The binomial coefficient $C_n^m$ denotes the number of ways to choose $m$ items from $n$ distinct items. For example, choosing two items from $(1, 2, 3)$ has three possibilities: $(1, 2)$, $(1, 3)$, $(2, 3)$. By definition, a general formula to compute $C_n^m$ is: $$ C_n^m = \frac {n!} {m! \ (n - m)!} $$ where $n! = 1 \times 2 \times \cdots \times n$. (In particular, when $n = 0$, $n! = 1$; when $m > n$, $C_n^m = 0$.) Xiaocong learned about the divisibility relationship between $C_i^j$ and $k$ during NOIP, and now he wants to go further and study more properties of binomial coefficients. He noticed that whether $C_i^j$ is a multiple of $k$ depends on whether $C_i^j \bmod k$ equals $0$. This intriguing fact sparked his interest in the $\mathrm{mod}$ operation (the remainder operation).

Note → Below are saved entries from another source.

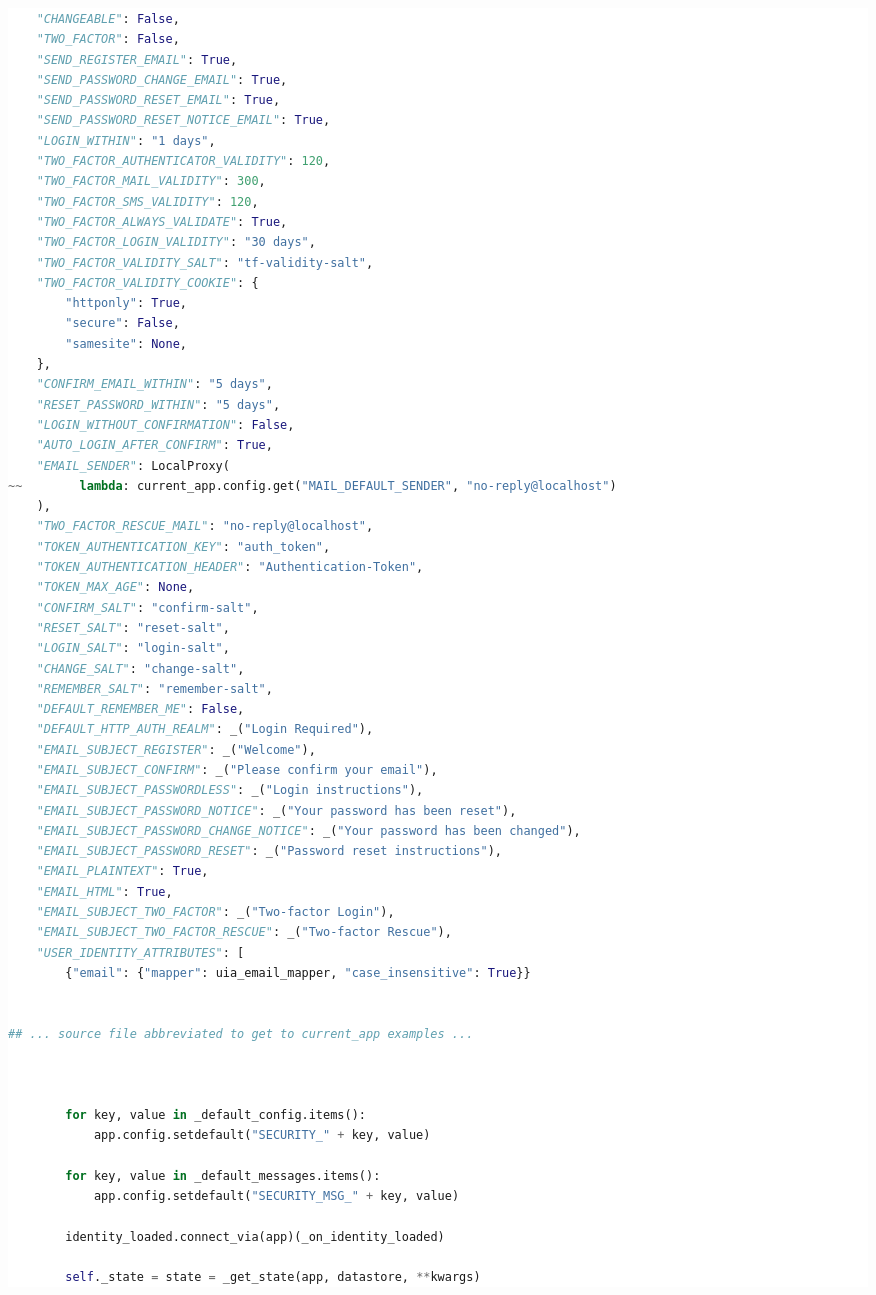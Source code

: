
 ```python
    "CHANGEABLE": False,
    "TWO_FACTOR": False,
    "SEND_REGISTER_EMAIL": True,
    "SEND_PASSWORD_CHANGE_EMAIL": True,
    "SEND_PASSWORD_RESET_EMAIL": True,
    "SEND_PASSWORD_RESET_NOTICE_EMAIL": True,
    "LOGIN_WITHIN": "1 days",
    "TWO_FACTOR_AUTHENTICATOR_VALIDITY": 120,
    "TWO_FACTOR_MAIL_VALIDITY": 300,
    "TWO_FACTOR_SMS_VALIDITY": 120,
    "TWO_FACTOR_ALWAYS_VALIDATE": True,
    "TWO_FACTOR_LOGIN_VALIDITY": "30 days",
    "TWO_FACTOR_VALIDITY_SALT": "tf-validity-salt",
    "TWO_FACTOR_VALIDITY_COOKIE": {
        "httponly": True,
        "secure": False,
        "samesite": None,
    },
    "CONFIRM_EMAIL_WITHIN": "5 days",
    "RESET_PASSWORD_WITHIN": "5 days",
    "LOGIN_WITHOUT_CONFIRMATION": False,
    "AUTO_LOGIN_AFTER_CONFIRM": True,
    "EMAIL_SENDER": LocalProxy(
~~        lambda: current_app.config.get("MAIL_DEFAULT_SENDER", "no-reply@localhost")
    ),
    "TWO_FACTOR_RESCUE_MAIL": "no-reply@localhost",
    "TOKEN_AUTHENTICATION_KEY": "auth_token",
    "TOKEN_AUTHENTICATION_HEADER": "Authentication-Token",
    "TOKEN_MAX_AGE": None,
    "CONFIRM_SALT": "confirm-salt",
    "RESET_SALT": "reset-salt",
    "LOGIN_SALT": "login-salt",
    "CHANGE_SALT": "change-salt",
    "REMEMBER_SALT": "remember-salt",
    "DEFAULT_REMEMBER_ME": False,
    "DEFAULT_HTTP_AUTH_REALM": _("Login Required"),
    "EMAIL_SUBJECT_REGISTER": _("Welcome"),
    "EMAIL_SUBJECT_CONFIRM": _("Please confirm your email"),
    "EMAIL_SUBJECT_PASSWORDLESS": _("Login instructions"),
    "EMAIL_SUBJECT_PASSWORD_NOTICE": _("Your password has been reset"),
    "EMAIL_SUBJECT_PASSWORD_CHANGE_NOTICE": _("Your password has been changed"),
    "EMAIL_SUBJECT_PASSWORD_RESET": _("Password reset instructions"),
    "EMAIL_PLAINTEXT": True,
    "EMAIL_HTML": True,
    "EMAIL_SUBJECT_TWO_FACTOR": _("Two-factor Login"),
    "EMAIL_SUBJECT_TWO_FACTOR_RESCUE": _("Two-factor Rescue"),
    "USER_IDENTITY_ATTRIBUTES": [
        {"email": {"mapper": uia_email_mapper, "case_insensitive": True}}


## ... source file abbreviated to get to current_app examples ...



        for key, value in _default_config.items():
            app.config.setdefault("SECURITY_" + key, value)

        for key, value in _default_messages.items():
            app.config.setdefault("SECURITY_MSG_" + key, value)

        identity_loaded.connect_via(app)(_on_identity_loaded)

        self._state = state = _get_state(app, datastore, **kwargs)
```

Now Xiaocong chose four integers $n, p, k, r$, and he wants to know $$\left( \sum_{i = 0}^\infty C_{nk}^{ik + r} \right) \bmod p,$$ that is, $$\left( C_{nk}^{r} + C_{nk}^{k + r} + C_{nk}^{2k + r} + \cdots + C_{nk}^{(n - 1)k + r} + C_{nk}^{nk + r} + \cdots \right) \bmod p.$$

The first line contains four integers $n, p, k, r$. All symbols have the meanings given in the problem statement.

Output a single integer, the answer.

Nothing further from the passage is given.